Coming to Terms with Term Sheets

One of the most important documents you’ll read through as you grow your startup is the term sheet laying out potential financing. While not a huge document, a term sheet by a VC will lay out the financial terms of their investment, how much your startup will be worth, who has control over the startup, and how profit will be handled if/when the company goes public or gets sold. It’s a short, but sweet, document spelling out the basics of your engagement with a VC investor. 

Some people compare a term sheet to a letter of intent. Once signed, the more detailed process of negotiation between founders and a VC will result in an involved legal agreement. The term sheet acts as a high-level roadmap to help lay out their intent. These don’t necessarily promise an investment, and many term sheets may never turn into investments. 

Hire Counsel

Any party involved in the investment relationship should have someone help them look through any language from a legal perspective. Most founders are not attorneys themselves, so it’s important that you understand the wording and language in a term sheet, and are comfortable with it. Also, since a more involved legal agreement comes next, it’s important to have your attorney on board from the start so that they can walk with you from start to finish in the negotiation phase.

Look Beyond the Valuation

Look, we’re not saying valuation doesn’t matter, because it does. However, one big rookie mistake founders often make is obsessing over the valuation number. By doing so, they often gloss over the other details around other financial terms, sales or going public details, ownership decisions, and more. Yes, you can care about what a VC firm sets your valuation at. You should ask questions around how and why they got to that valuation, but if you fixate on that alone, you run the risk of missing out on other valuable points like liquidation preferences, participation rights, and more within the investing interaction.  

Think Long Term

At this phase, you’re thinking largely about the immediate needs of your fledgling company and that means dollars and valuation are on the forefront of your brain. However, there are critical pieces around liquidation, option pools, board structures, and more that can affect the future of what your company looks like years down the road. Many of these things may not matter much now, but based on how you grow and scale, could be a major issue in a short period of time. Bad terms in this round can impact subsequent rounds of financing as well as potential acquisitions. It’s best to consider these possibilities early on. This is where a good attorney can be gold. Finding business mentors is a great step as well so you have a pool of people to turn to with questions and to think through possible scenarios. 

Relationships Matter

One of the most important things on a term sheet is not related to specific numbers or processes but in the name of who is writing the term sheet. The relationship is what really counts, and that’s often an intangible gut feeling based on reputation, experience, and rapport you have with those leading your VC fund. Do your research and get to know your VC firm and its leadership. What do they value? Why do they invest or not invest? What drives their investment? What do they bring to the table beyond just mere funds? All of these questions will help you evaluate if the VC firm on the term sheet is a good fit for you. Even if the numbers are all showing one thing, but your impression and gut reaction are saying another, you will know it may not be a fit. 
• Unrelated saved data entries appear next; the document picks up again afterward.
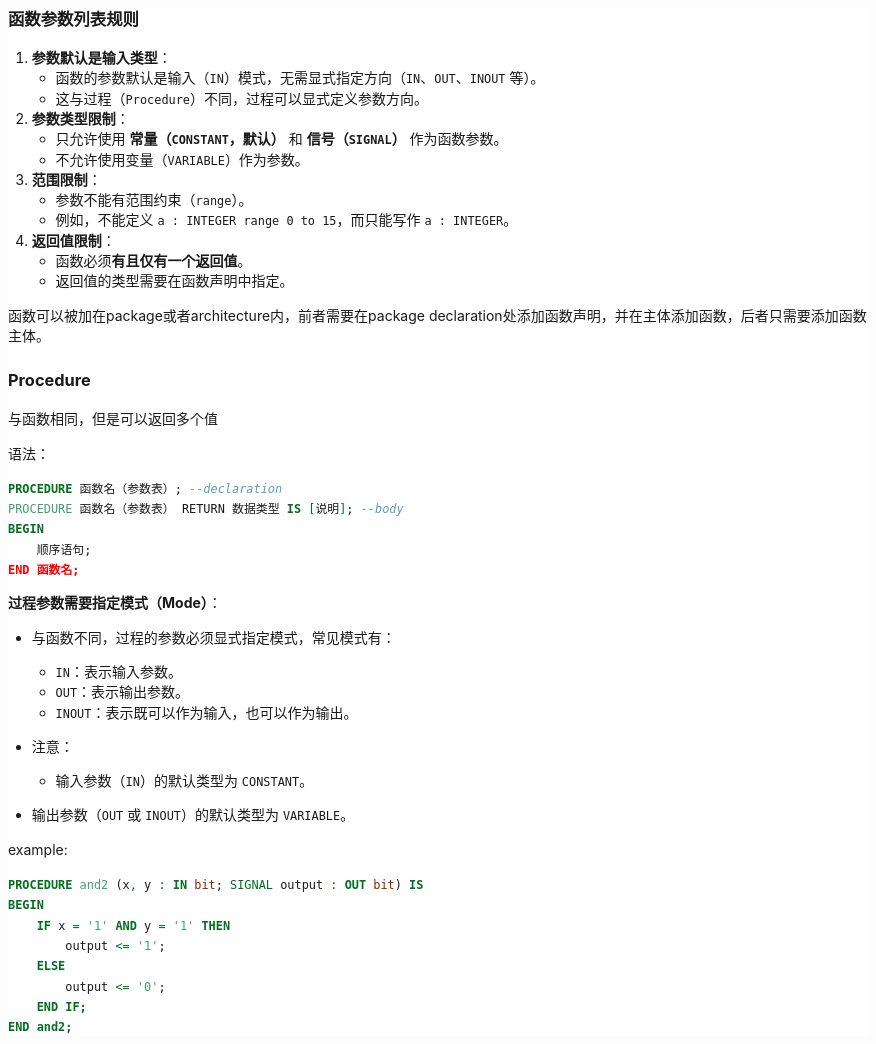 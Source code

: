 ### 函数参数列表规则

1. **参数默认是输入类型**：
   - 函数的参数默认是输入（`IN`）模式，无需显式指定方向（`IN`、`OUT`、`INOUT` 等）。
   - 这与过程（`Procedure`）不同，过程可以显式定义参数方向。
2. **参数类型限制**：
   - 只允许使用 **常量（`CONSTANT`，默认）** 和 **信号（`SIGNAL`）** 作为函数参数。
   - 不允许使用变量（`VARIABLE`）作为参数。
3. **范围限制**：
   - 参数不能有范围约束（`range`）。
   - 例如，不能定义 `a : INTEGER range 0 to 15`，而只能写作 `a : INTEGER`。
4. **返回值限制**：
   - 函数必须**有且仅有一个返回值**。
   - 返回值的类型需要在函数声明中指定。



函数可以被加在package或者architecture内，前者需要在package declaration处添加函数声明，并在主体添加函数，后者只需要添加函数主体。



### Procedure

与函数相同，但是可以返回多个值

语法：

```vhdl
PROCEDURE 函数名（参数表）; --declaration
PROCEDURE 函数名（参数表） RETURN 数据类型 IS [说明]; --body
BEGIN 
	顺序语句;
END 函数名;

```

**过程参数需要指定模式（Mode）**：

- 与函数不同，过程的参数必须显式指定模式，常见模式有：

  - `IN`：表示输入参数。
  - `OUT`：表示输出参数。
  - `INOUT`：表示既可以作为输入，也可以作为输出。

- 注意：

  - 输入参数（`IN`）的默认类型为 `CONSTANT`。
- 输出参数（`OUT` 或 `INOUT`）的默认类型为 `VARIABLE`。

example:

```vhdl
PROCEDURE and2 (x, y : IN bit; SIGNAL output : OUT bit) IS
BEGIN
    IF x = '1' AND y = '1' THEN
        output <= '1';
    ELSE
        output <= '0';
    END IF;
END and2;

```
At Sentiero, we’re not looking for just another good investment (though we love it when we find a good one too!). We’re also focused on finding the right fit for our portfolio. When we put together a term sheet, we’re not just looking for an investment that makes numerical sense, but also an investment that has a good fit for what we bring to the table – and we like to think we bring more to the table than just money. We’re in it for the relationships, the business advice, and the impact of moving technology forward in so many facets that impact daily life. When we find a company that not only fits our approach and philosophy but also makes a great investment from a numbers standpoint, it’s a really thrilling thing for us!